This offence can be tried in either the Crown Court or a Magistrates’ Court. The maximum penalty is a prison sentence of five years and/or an unlimited fine in the Crown Court, or a prison sentence of six months and/or an unlimited fine in a Magistrates’ Court. Anyone convicted of this offence must be disqualified from driving for a minimum of one year, unless there are special reasons to impose a shorter disqualification or no disqualification. They may be ordered to pass an extended driving test before they can regain a full driving licence.

Causing death by careless driving when under the influence of drink or drugs

Section 3A of the Road Traffic Act 1988 (as amended by the Road Traffic Act 1991, section 3)
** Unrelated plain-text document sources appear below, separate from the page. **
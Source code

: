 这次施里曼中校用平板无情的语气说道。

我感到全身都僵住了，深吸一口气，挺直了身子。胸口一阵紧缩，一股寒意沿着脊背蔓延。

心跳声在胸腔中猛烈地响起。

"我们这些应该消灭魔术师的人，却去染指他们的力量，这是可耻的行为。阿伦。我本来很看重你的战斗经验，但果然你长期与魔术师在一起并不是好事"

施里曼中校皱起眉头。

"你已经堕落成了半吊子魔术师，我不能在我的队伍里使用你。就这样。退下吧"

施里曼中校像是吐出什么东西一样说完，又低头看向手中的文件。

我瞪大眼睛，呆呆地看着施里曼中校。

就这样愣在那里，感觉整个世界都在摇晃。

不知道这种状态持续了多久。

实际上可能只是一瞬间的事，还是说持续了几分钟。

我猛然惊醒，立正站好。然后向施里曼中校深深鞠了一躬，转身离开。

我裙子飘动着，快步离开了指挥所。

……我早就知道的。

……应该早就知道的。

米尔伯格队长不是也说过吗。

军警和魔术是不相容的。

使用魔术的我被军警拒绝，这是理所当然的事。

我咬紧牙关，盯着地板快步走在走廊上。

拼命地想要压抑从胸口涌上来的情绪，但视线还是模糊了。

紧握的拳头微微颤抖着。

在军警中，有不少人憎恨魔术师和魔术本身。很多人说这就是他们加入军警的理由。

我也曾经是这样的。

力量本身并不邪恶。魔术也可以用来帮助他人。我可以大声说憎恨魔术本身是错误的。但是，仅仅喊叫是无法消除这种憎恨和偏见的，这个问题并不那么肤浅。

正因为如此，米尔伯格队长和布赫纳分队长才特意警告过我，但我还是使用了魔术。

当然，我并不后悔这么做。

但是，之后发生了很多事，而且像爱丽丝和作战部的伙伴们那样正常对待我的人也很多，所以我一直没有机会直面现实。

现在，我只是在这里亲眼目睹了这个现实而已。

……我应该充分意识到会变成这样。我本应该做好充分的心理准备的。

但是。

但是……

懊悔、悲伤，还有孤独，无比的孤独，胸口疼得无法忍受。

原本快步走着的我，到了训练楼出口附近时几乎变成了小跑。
The law states that: ‘If a person causes the death of another person by driving a mechanically propelled vehicle on a road or other public place without due care and attention, or without reasonable consideration for other persons using the road or place, and he is, at the time when

driving, unfit to drive through drink or drugs, or he has consumed so much alcohol or specified drugs that the proportion in his breath, blood or urine exceeds the prescribed limit, or he fails to provide a specimen, he is guilty of an offence.’

The offence is committed if the death is caused by careless driving and the driver has more than the legal limit of alcohol or specified drugs, or fails to provide a specimen. This means the police do not necessarily have to show a person’s driving ability was impaired, only that they had more than the permitted amount of alcohol or certain drugs.

This offence is tried in the Crown Court. The maximum penalty is a prison sentence of 14 years and/or an unlimited fine. Anyone convicted of this offence must be disqualified from driving for a minimum of two years (or three years if there is a related previous conviction), unless there are special reasons to impose a shorter disqualification or no disqualification. They must pass an extended driving test to regain a full driving licence. If the driver is not disqualified, their licence may be endorsed with between three and 11 penalty points.

Causing death by driving: unlicensed or uninsured drivers

Section 3ZB of the Road Traffic Act 1988 (as inserted by the Road Safety Act 2006, section 21, and amended by the Criminal Justice and Courts Act 2015)

The law states that: ‘A person is guilty of an offence if he causes the death of another person by driving a motor vehicle on a road and, at the time when he is driving, the circumstances are such that he is committing an offence under –

(a) section 87(1) of this Act (driving otherwise than in accordance with a licence), or

(c) section 143 of this Act (using a motor vehicle while uninsured or unsecured against third party risks).’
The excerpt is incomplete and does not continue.